The telescopes and microscopes had pretty awful optics. If you wanted a decent telescope back then you pretty much had to make your own. Now days very nice telescopes can be had for similar sums (inflation adjusted) and a bit more will get you into fairly serious territory. A problem is the toy stores are full of garbage - so a person has to have a bit of knowledge.
Navigating the microscope landscape is a bit more difficult, but there are very nice used examples and adding a digital camera and doing image processing on a PC can lead to remarkable results.
But chemistry suffered. The early chemistry sets had some dangerous experiments and product safety has pretty much rendered the current crop uninteresting.
There were also electrics kits - often with real vacuum tubes. Sort of a gateway drug to amateur radio.

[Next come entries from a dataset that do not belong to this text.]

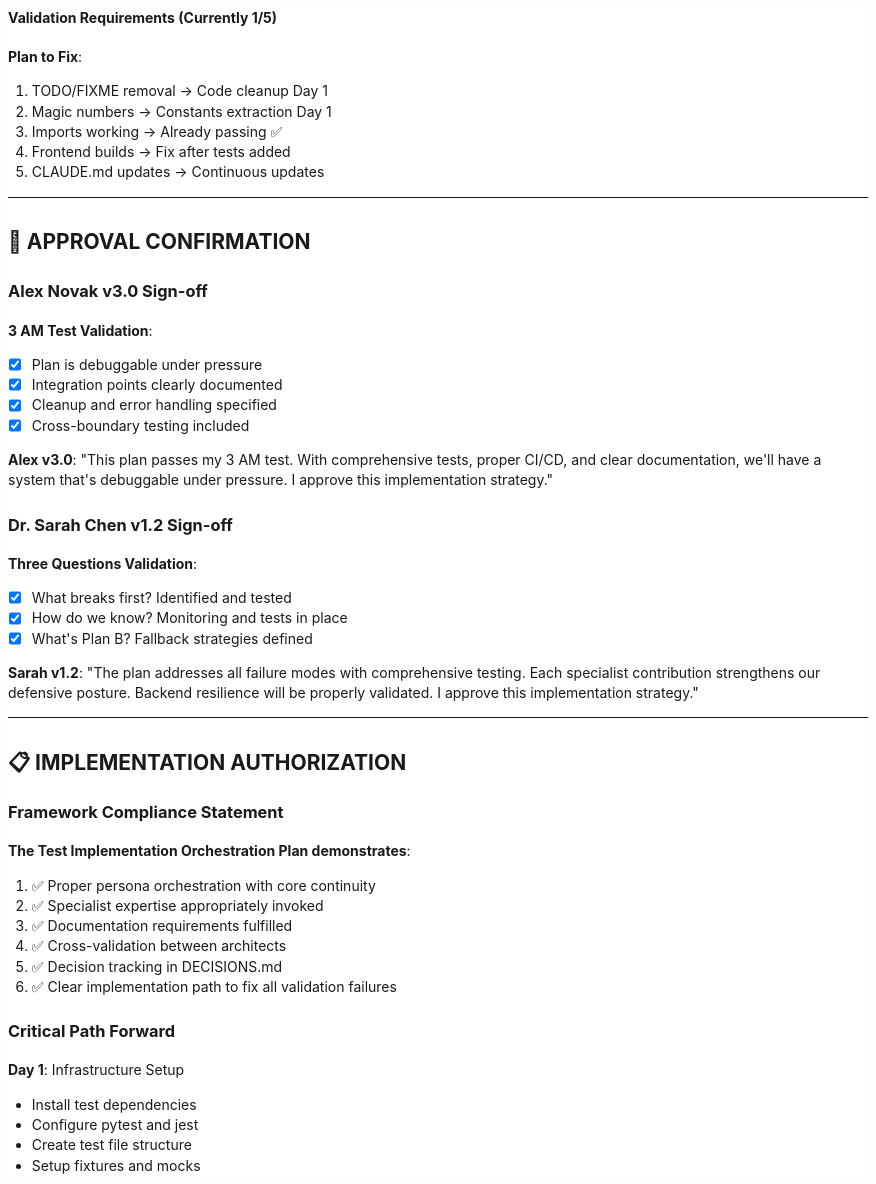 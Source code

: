 #### Validation Requirements (Currently 1/5)
**Plan to Fix**:
1. TODO/FIXME removal → Code cleanup Day 1
2. Magic numbers → Constants extraction Day 1
3. Imports working → Already passing ✅
4. Frontend builds → Fix after tests added
5. CLAUDE.md updates → Continuous updates

---

## 🎯 APPROVAL CONFIRMATION

### Alex Novak v3.0 Sign-off

**3 AM Test Validation**:
- [x] Plan is debuggable under pressure
- [x] Integration points clearly documented
- [x] Cleanup and error handling specified
- [x] Cross-boundary testing included

**Alex v3.0**: "This plan passes my 3 AM test. With comprehensive tests, proper CI/CD, and clear documentation, we'll have a system that's debuggable under pressure. I approve this implementation strategy."

### Dr. Sarah Chen v1.2 Sign-off

**Three Questions Validation**:
- [x] What breaks first? Identified and tested
- [x] How do we know? Monitoring and tests in place
- [x] What's Plan B? Fallback strategies defined

**Sarah v1.2**: "The plan addresses all failure modes with comprehensive testing. Each specialist contribution strengthens our defensive posture. Backend resilience will be properly validated. I approve this implementation strategy."

---

## 📋 IMPLEMENTATION AUTHORIZATION

### Framework Compliance Statement

**The Test Implementation Orchestration Plan demonstrates**:
1. ✅ Proper persona orchestration with core continuity
2. ✅ Specialist expertise appropriately invoked
3. ✅ Documentation requirements fulfilled
4. ✅ Cross-validation between architects
5. ✅ Decision tracking in DECISIONS.md
6. ✅ Clear implementation path to fix all validation failures

### Critical Path Forward

**Day 1**: Infrastructure Setup
- Install test dependencies
- Configure pytest and jest
- Create test file structure
- Setup fixtures and mocks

But my favorite was the short-lived atomic energy kit. They were before my time, but I really wanted the unsold example kept high up on a dusty old shelf in the local toy store.
But the real exotica came from Bell Labs. While I was in school I never heard about them, but the Labs had an outreach that produced serious kit aimed at high school students. Much deeper and more exotic than anything else out there and more at the level of the Amateur Scientist columns that appeared in Scientific American over the years. Since then a few other serious kits have appeared, mostly by well meaning science ed types who don't realize there is almost zero market for such things (sad, but true).
It was an interesting time - imagine the popular magazines of today running this nice variation of the periodic table now...
On the other hand - interested kids and amateurs have better access to information and pointers to rather deep science and engineering education these days that were almost impossible to put together even 15 years ago.